- _REQUIREMENT_
From the listing below, extract each line containing the string "TypeScript".

⟨

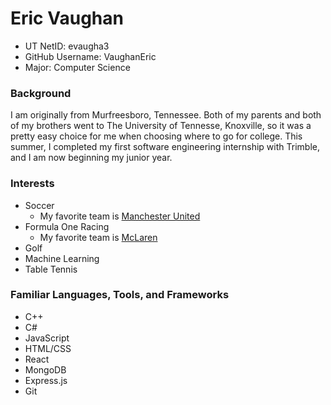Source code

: # Eric Vaughan
* UT NetID: evaugha3
* GitHub Username: VaughanEric
* Major: Computer Science
### Background
I am originally from Murfreesboro, Tennessee. Both of my parents and both of my brothers went to The University of Tennesse, Knoxville, so it was a pretty easy choice for me when choosing where to go for college. This summer, I completed my first software engineering internship with Trimble, and I am now beginning my junior year.
### Interests
* Soccer
    * My favorite team is [Manchester United](https://www.manutd.com/)
* Formula One Racing
    * My favorite team is [McLaren](https://www.mclaren.com/racing/)
* Golf
* Machine Learning
* Table Tennis
### Familiar Languages, Tools, and Frameworks
* C++
* C#
* JavaScript
* HTML/CSS
* React
* MongoDB
* Express.js
* Git
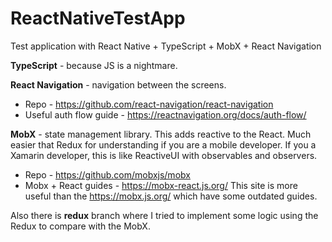 # ReactNativeTestApp
Test application with React Native + TypeScript + MobX + React Navigation

**TypeScript** - because JS is a nightmare.

**React Navigation** - navigation between the screens.
- Repo - https://github.com/react-navigation/react-navigation
- Useful auth flow guide - https://reactnavigation.org/docs/auth-flow/

**MobX** - state management library. This adds reactive to the React. Much easier that Redux for understanding if you are a mobile developer.
If you a Xamarin developer, this is like ReactiveUI with observables and observers.
- Repo - https://github.com/mobxjs/mobx
- Mobx + React guides - https://mobx-react.js.org/ This site is more useful than the https://mobx.js.org/ which have some outdated guides.

Also there is **redux** branch where I tried to implement some logic using the Redux to compare with the MobX.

⟩

- _SOLUTION FOR THIS PROBLEM_
Test application with React Native + TypeScript + MobX + React Navigation
**TypeScript** - because JS is a nightmare.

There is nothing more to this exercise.